Mapping data tiers to OpenSearch node roles

Deterministic tier routing prevents disk watermark breaches, eliminates Index State Management (ISM) transition deadlocks, and enforces strict I/O boundaries across distributed clusters. Misaligned tier mappings force hot nodes to absorb cold workloads, trigger uncontrolled shard relocation storms, and stall Cross-Cluster Replication (CCR) pipelines. This reference provides exact routing payloads, validation commands, and Python enforcement patterns to lock tier-to-role alignment at scale.

Node Role Declaration & State Verification

OpenSearch evaluates routing decisions against explicit node role tags (data_hot, data_warm, data_cold, data_frozen). Legacy deployments using the generic data role bypass tier-aware allocation and default to capacity-based placement, which breaks ISM lifecycle guarantees.
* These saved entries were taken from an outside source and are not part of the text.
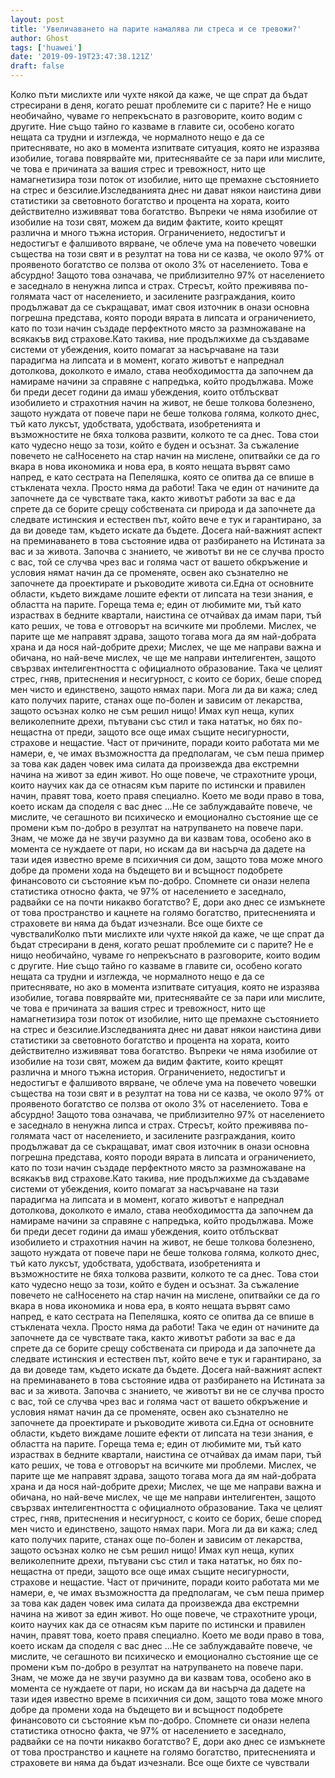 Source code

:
 ```yaml
---
layout: post
title: 'Увеличаването на парите намалява ли стреса и се тревожи?'
author: Ghost
tags: ['huawei']
date: '2019-09-19T23:47:38.121Z'
draft: false
---
```


Колко пъти мислихте или чухте някой да каже, че ще спрат да бъдат стресирани в деня, когато решат проблемите си с парите? Не е нищо необичайно, чуваме го непрекъснато в разговорите, които водим с другите. Ние също тайно го казваме в главите си, особено когато нещата са трудни и изглежда, че нормалното нещо е да се притеснявате, но ако в момента изпитвате ситуация, която не изразява изобилие, тогава повярвайте ми, притеснявайте се за пари или мислите, че това е причината за вашия стрес и тревожност, нито ще намагнетизира този поток от изобилие, нито ще премахне състоянието на стрес и безсилие.Изследванията днес ни дават някои наистина диви статистики за световното богатство и процента на хората, които действително изживяват това богатство. Въпреки че няма изобилие от изобилие на този свят, можем да видим фактите, които крещят различна и много тъжна история. Ограничението, недостигът и недостигът е фалшивото вярване, че облече ума на повечето човешки същества на този свят и в резултат на това ни се казва, че около 97% от проявеното богатство се ползва от около 3% от населението. Това е абсурдно! Защото това означава, че приблизително 97% от населението е заседнало в ненужна липса и страх. Стресът, който преживява по-голямата част от населението, и засилените разграждания, които продължават да се съкращават, имат своя източник в онази основна погрешна представа, която породи вярата в липсата и ограничението, като по този начин създаде перфектното място за размножаване на всякакъв вид страхове.Като такива, ние продължихме да създаваме системи от убеждения, които помагат за насърчаване на тази парадигма на липсата и в момент, когато животът е напреднал дотолкова, доколкото е имало, става необходимостта да започнем да намираме начини за справяне с напредъка, който продължава. Може би преди десет години да имаш убеждения, които отблъскват изобилието и страхотния начин на живот, не беше толкова болезнено, защото нуждата от повече пари не беше толкова голяма, колкото днес, тъй като луксът, удобствата, удобствата, изобретенията и възможностите не бяха толкова развити, колкото те са днес. Това стои като чудесно нещо за този, който е буден и осъзнат. За съжаление повечето не са!Носенето на стар начин на мислене, опитвайки се да го вкара в нова икономика и нова ера, в която нещата вървят само напред, е като сестрата на Пепеляшка, която се опитва да се впише в стъклената чехла. Просто няма да работи! Така че един от начините да започнете да се чувствате така, както животът работи за вас е да спрете да се борите срещу собствената си природа и да започнете да следвате истинския и естествен път, който вече е тук и гарантирано, за да ви доведе там, където искате да бъдете. Досега най-важният аспект на преминаването в това състояние идва от разбирането на Истината за вас и за живота. Започва с знанието, че животът ви не се случва просто с вас, той се случва чрез вас и голяма част от вашето обкръжение и условия нямат начин да се променяте, освен ако съзнателно не започнете да проектирате и ръководите живота си.Една от основните области, където виждаме лошите ефекти от липсата на тези знания, е областта на парите. Гореща тема е; един от любимите ми, тъй като израствах в бедните квартали, наистина се отчайвах да имам пари, тъй като реших, че това е отговорът на всичките ми проблеми. Мислех, че парите ще ме направят здрава, защото тогава мога да ям най-добрата храна и да нося най-добрите дрехи; Мислех, че ще ме направи важна и обичана, но най-вече мислех, че ще ме направи интелигентен, защото свързвах интелигентността с официалното образование. Така че целият стрес, гняв, притеснения и несигурност, с които се борих, беше според мен чисто и единствено, защото нямах пари. Мога ли да ви кажа; след като получих парите, станах още по-болен и зависим от лекарства, защото осъзнах колко не съм решил нищо! Имах куп неща, купих великолепните дрехи, пътувани със стил и така нататък, но бях по-нещастна от преди, защото все още имах същите несигурности, страхове и нещастие. Част от причините, поради които работата ми ме намери, е, че имах възможността да предполагам, че съм пеша пример за това как даден човек има силата да произвежда два екстремни начина на живот за един живот. Но още повече, че страхотните уроци, които научих как да се отнасям към парите по истински и правилен начин, правят това, което правя специално. Което ме води право в това, което искам да споделя с вас днес ...Не се заблуждавайте повече, че мислите, че сегашното ви психическо и емоционално състояние ще се промени към по-добро в резултат на натрупването на повече пари. Знам, че може да не звучи разумно да ви казвам това, особено ако в момента се нуждаете от пари, но искам да ви насърча да дадете на тази идея известно време в психичния си дом, защото това може много добре да промени хода на бъдещето ви и всъщност подобрете финансовото си състояние към по-добро. Спомнете си онази нелепа статистика относно факта, че 97% от населението е заседнало, радвайки се на почти никакво богатство? Е, дори ако днес се измъкнете от това пространство и кацнете на голямо богатство, притесненията и страховете ви няма да бъдат изчезнали. Все още бихте се чувствалиКолко пъти мислихте или чухте някой да каже, че ще спрат да бъдат стресирани в деня, когато решат проблемите си с парите? Не е нищо необичайно, чуваме го непрекъснато в разговорите, които водим с другите. Ние също тайно го казваме в главите си, особено когато нещата са трудни и изглежда, че нормалното нещо е да се притеснявате, но ако в момента изпитвате ситуация, която не изразява изобилие, тогава повярвайте ми, притеснявайте се за пари или мислите, че това е причината за вашия стрес и тревожност, нито ще намагнетизира този поток от изобилие, нито ще премахне състоянието на стрес и безсилие.Изследванията днес ни дават някои наистина диви статистики за световното богатство и процента на хората, които действително изживяват това богатство. Въпреки че няма изобилие от изобилие на този свят, можем да видим фактите, които крещят различна и много тъжна история. Ограничението, недостигът и недостигът е фалшивото вярване, че облече ума на повечето човешки същества на този свят и в резултат на това ни се казва, че около 97% от проявеното богатство се ползва от около 3% от населението. Това е абсурдно! Защото това означава, че приблизително 97% от населението е заседнало в ненужна липса и страх. Стресът, който преживява по-голямата част от населението, и засилените разграждания, които продължават да се съкращават, имат своя източник в онази основна погрешна представа, която породи вярата в липсата и ограничението, като по този начин създаде перфектното място за размножаване на всякакъв вид страхове.Като такива, ние продължихме да създаваме системи от убеждения, които помагат за насърчаване на тази парадигма на липсата и в момент, когато животът е напреднал дотолкова, доколкото е имало, става необходимостта да започнем да намираме начини за справяне с напредъка, който продължава. Може би преди десет години да имаш убеждения, които отблъскват изобилието и страхотния начин на живот, не беше толкова болезнено, защото нуждата от повече пари не беше толкова голяма, колкото днес, тъй като луксът, удобствата, удобствата, изобретенията и възможностите не бяха толкова развити, колкото те са днес. Това стои като чудесно нещо за този, който е буден и осъзнат. За съжаление повечето не са!Носенето на стар начин на мислене, опитвайки се да го вкара в нова икономика и нова ера, в която нещата вървят само напред, е като сестрата на Пепеляшка, която се опитва да се впише в стъклената чехла. Просто няма да работи! Така че един от начините да започнете да се чувствате така, както животът работи за вас е да спрете да се борите срещу собствената си природа и да започнете да следвате истинския и естествен път, който вече е тук и гарантирано, за да ви доведе там, където искате да бъдете. Досега най-важният аспект на преминаването в това състояние идва от разбирането на Истината за вас и за живота. Започва с знанието, че животът ви не се случва просто с вас, той се случва чрез вас и голяма част от вашето обкръжение и условия нямат начин да се променяте, освен ако съзнателно не започнете да проектирате и ръководите живота си.Една от основните области, където виждаме лошите ефекти от липсата на тези знания, е областта на парите. Гореща тема е; един от любимите ми, тъй като израствах в бедните квартали, наистина се отчайвах да имам пари, тъй като реших, че това е отговорът на всичките ми проблеми. Мислех, че парите ще ме направят здрава, защото тогава мога да ям най-добрата храна и да нося най-добрите дрехи; Мислех, че ще ме направи важна и обичана, но най-вече мислех, че ще ме направи интелигентен, защото свързвах интелигентността с официалното образование. Така че целият стрес, гняв, притеснения и несигурност, с които се борих, беше според мен чисто и единствено, защото нямах пари. Мога ли да ви кажа; след като получих парите, станах още по-болен и зависим от лекарства, защото осъзнах колко не съм решил нищо! Имах куп неща, купих великолепните дрехи, пътувани със стил и така нататък, но бях по-нещастна от преди, защото все още имах същите несигурности, страхове и нещастие. Част от причините, поради които работата ми ме намери, е, че имах възможността да предполагам, че съм пеша пример за това как даден човек има силата да произвежда два екстремни начина на живот за един живот. Но още повече, че страхотните уроци, които научих как да се отнасям към парите по истински и правилен начин, правят това, което правя специално. Което ме води право в това, което искам да споделя с вас днес ...Не се заблуждавайте повече, че мислите, че сегашното ви психическо и емоционално състояние ще се промени към по-добро в резултат на натрупването на повече пари. Знам, че може да не звучи разумно да ви казвам това, особено ако в момента се нуждаете от пари, но искам да ви насърча да дадете на тази идея известно време в психичния си дом, защото това може много добре да промени хода на бъдещето ви и всъщност подобрете финансовото си състояние към по-добро. Спомнете си онази нелепа статистика относно факта, че 97% от населението е заседнало, радвайки се на почти никакво богатство? Е, дори ако днес се измъкнете от това пространство и кацнете на голямо богатство, притесненията и страховете ви няма да бъдат изчезнали. Все още бихте се чувствали
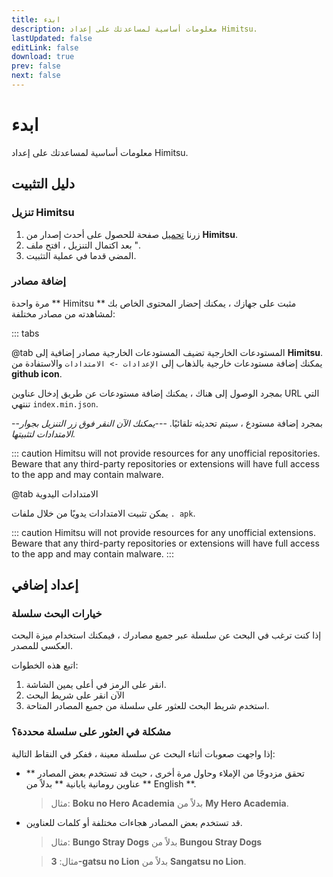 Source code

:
 ```yaml
---
title: ابدء
description: معلومات أساسية لمساعدتك على إعداد Himitsu.
lastUpdated: false
editLink: false
download: true
prev: false
next: false
---
```




# ابدء

معلومات أساسية لمساعدتك على إعداد Himitsu.

## دليل التثبيت

### تنزيل Himitsu

1. زرنا [تحميل](/download/) صفحة للحصول على أحدث إصدار من **Himitsu**.
2. بعد اكتمال التنزيل ، افتح ملف ".
3. المضي قدما في عملية التثبيت.

### إضافة مصادر

مرة واحدة ** Himitsu ** مثبت على جهازك ، يمكنك إحضار المحتوى الخاص بك لمشاهدته من مصادر مختلفة:


::: tabs

@tab المستودعات الخارجية
تضيف المستودعات الخارجية مصادر إضافية إلى **Himitsu**. يمكنك إضافة مستودعات خارجية بالذهاب إلى ``الإعدادات -> الامتدادات`` والاستفادة من **github icon**.

بمجرد الوصول إلى هناك ، يمكنك إضافة مستودعات عن طريق إدخال عناوين URL التي تنتهي `index.min.json`.

--بمجرد إضافة مستودع ، سيتم تحديثه تلقائيًا.
---*يمكنك الآن النقر فوق زر التنزيل بجوار الامتدادات لتثبيتها.*

::: caution
Himitsu will not provide resources for any unofficial repositories. Beware that any third-party repositories or extensions will have full access to the app and may contain malware.

@tab الامتدادات اليدوية

يمكن تثبيت الامتدادات يدويًا من خلال ملفات `. apk`.

::: caution
Himitsu will not provide resources for any unofficial extensions. Beware that any third-party repositories or extensions will have full access to the app and may contain malware.
:::

## إعداد إضافي

### خيارات البحث سلسلة

إذا كنت ترغب في البحث عن سلسلة عبر جميع مصادرك ، فيمكنك استخدام ميزة البحث العكسي للمصدر.

اتبع هذه الخطوات:

1. انقر على الرمز في أعلى يمين الشاشة.
1. الآن انقر على شريط البحث
1. استخدم شريط البحث للعثور على سلسلة من جميع المصادر المتاحة.

### مشكلة في العثور على سلسلة محددة؟

إذا واجهت صعوبات أثناء البحث عن سلسلة معينة ، ففكر في النقاط التالية:

* تحقق مزدوجًا من الإملاء وحاول مرة أخرى ، حيث قد تستخدم بعض المصادر ** عناوين رومانية يابانية ** بدلاً من ** English **.
  > مثال: **Boku no Hero Academia** بدلاً من **My Hero Academia**.

* قد تستخدم بعض المصادر هجاءات مختلفة أو كلمات للعناوين.
  > مثال: **Bungo Stray Dogs** بدلاً من **Bungou Stray Dogs**

  > مثال: **3-gatsu no Lion** بدلاً من **Sangatsu no Lion**.

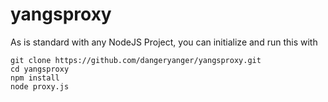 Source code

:# yangsproxy

As is standard with any NodeJS Project, you can initialize and run this with
```
git clone https://github.com/dangeryanger/yangsproxy.git
cd yangsproxy
npm install
node proxy.js
```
Configure explicit tier roles in opensearch.yml on each data node before cluster initialization or during rolling upgrades:

YAML
node.roles: ["data_hot", "ingest"]
node.attr.rack_id: "az-1"

Restart nodes sequentially to maintain quorum. Verify role propagation using the cluster state API:

Shell
curl -s -X GET "https://<cluster-endpoint>:9200/_cluster/state?filter_path=nodes.nodes.*.roles" | jq '.nodes[].roles'

Expected output must contain tier-specific strings. If roles resolve to data or data_content, routing will ignore _tier_preference directives. Correct role boundaries are foundational to OpenSearch ISM Architecture & Fundamentals and must be validated before deploying lifecycle policies.

Index Template v2 Routing Payloads

New indices inherit routing constraints from Index Template v2. The _tier_preference array dictates creation-time shard placement and establishes the baseline for subsequent ISM transitions.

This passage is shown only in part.